A History of the Big House

Written by Charif Majdalani Ruth Diver (trans.)
Review by Ann Chamberlin

A History of the Big House, translated from the French, stands halfway between a novel and a memoir.  Majdalani writes to recreate the lost world of his grandfather Wakim Nassar.  At the end of the nineteenth century, Wakim fled his native village in Lebanon after a quarrel to found “The Big House” on land close to Beirut but where the Bedouin had been camping for generations.  The surviving family members our narrator visits in his quest can give only the barest outlines, sometimes conflicting.  But he builds a richly described and peopled world easy to believe in and to imagine.

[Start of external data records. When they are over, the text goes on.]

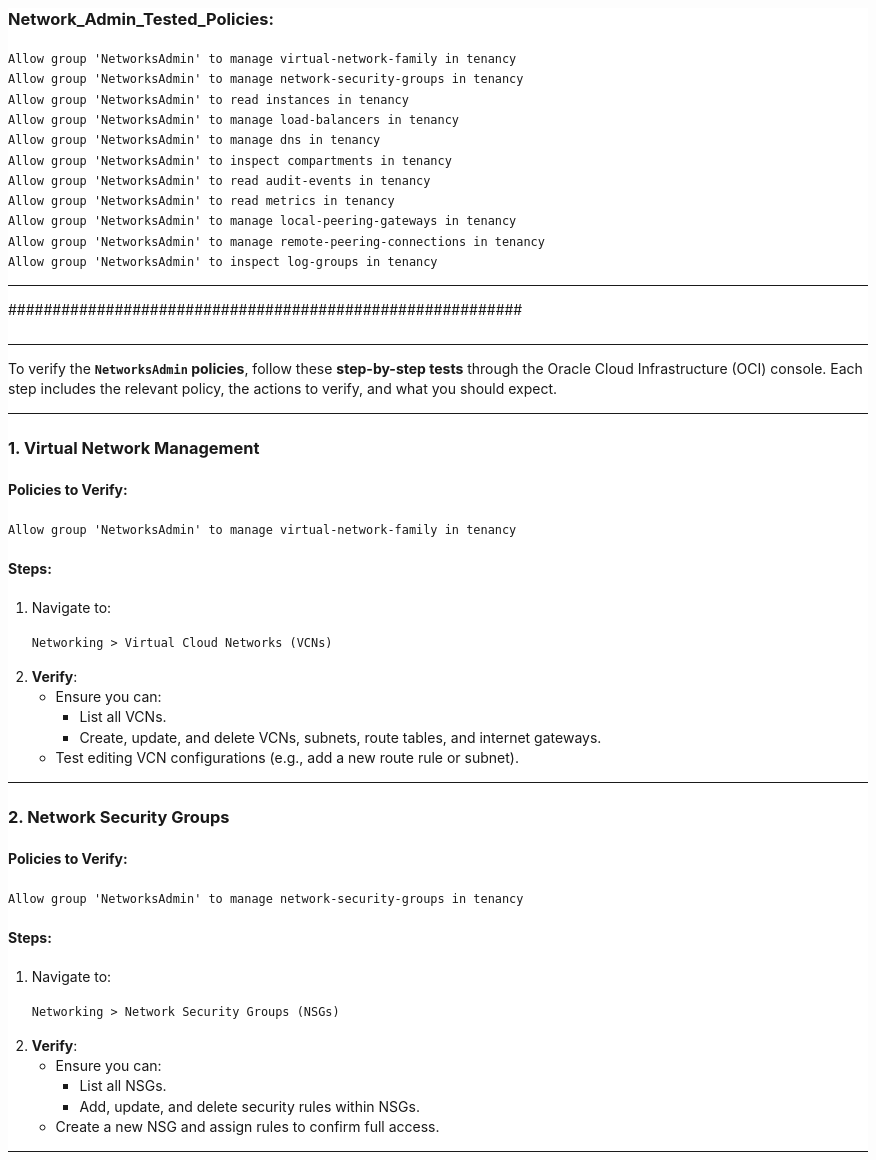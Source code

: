 ### Network_Admin_Tested_Policies:

``` plaintext
Allow group 'NetworksAdmin' to manage virtual-network-family in tenancy
Allow group 'NetworksAdmin' to manage network-security-groups in tenancy
Allow group 'NetworksAdmin' to read instances in tenancy
Allow group 'NetworksAdmin' to manage load-balancers in tenancy
Allow group 'NetworksAdmin' to manage dns in tenancy
Allow group 'NetworksAdmin' to inspect compartments in tenancy
Allow group 'NetworksAdmin' to read audit-events in tenancy
Allow group 'NetworksAdmin' to read metrics in tenancy
Allow group 'NetworksAdmin' to manage local-peering-gateways in tenancy
Allow group 'NetworksAdmin' to manage remote-peering-connections in tenancy
Allow group 'NetworksAdmin' to inspect log-groups in tenancy
```
--- 
##########################################################
###
---

To verify the **`NetworksAdmin` policies**, follow these **step-by-step tests** through the Oracle Cloud Infrastructure (OCI) console. Each step includes the relevant policy, the actions to verify, and what you should expect.

---

### **1. Virtual Network Management**
#### Policies to Verify:
```plaintext
Allow group 'NetworksAdmin' to manage virtual-network-family in tenancy
```
#### Steps:
1. Navigate to:
   ```
   Networking > Virtual Cloud Networks (VCNs)
   ```
2. **Verify**:
   - Ensure you can:
     - List all VCNs.
     - Create, update, and delete VCNs, subnets, route tables, and internet gateways.
   - Test editing VCN configurations (e.g., add a new route rule or subnet).

---

### **2. Network Security Groups**
#### Policies to Verify:
```plaintext
Allow group 'NetworksAdmin' to manage network-security-groups in tenancy
```
#### Steps:
1. Navigate to:
   ```
   Networking > Network Security Groups (NSGs)
   ```
2. **Verify**:
   - Ensure you can:
     - List all NSGs.
     - Add, update, and delete security rules within NSGs.
   - Create a new NSG and assign rules to confirm full access.

---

While mulberry trees to feed silk worms were the livelihood of neighboring farms since the edge of memory, Wakim shifts to citrus to ship to the European market.  He takes credit, in fact, for the development of the clementine, those sweet delights of wintertime (contrary to western-centric versions of the story).  Beautiful daughters and handsome sons soon populate the house, and many in the neighborhood benefit from the family’s charity, including soldiers gone awol from the Turkish army during the First World War.  As punishment, Wakim, his wife and younger children are taken prisoners by the Turks, deported and moved into houses of Armenian victims of the genocide.  The family members are returned after the war, but the forces that will lead to the Big House’s abandonment are already at work.

The cultural and descriptive richness of this account makes for an engaging read.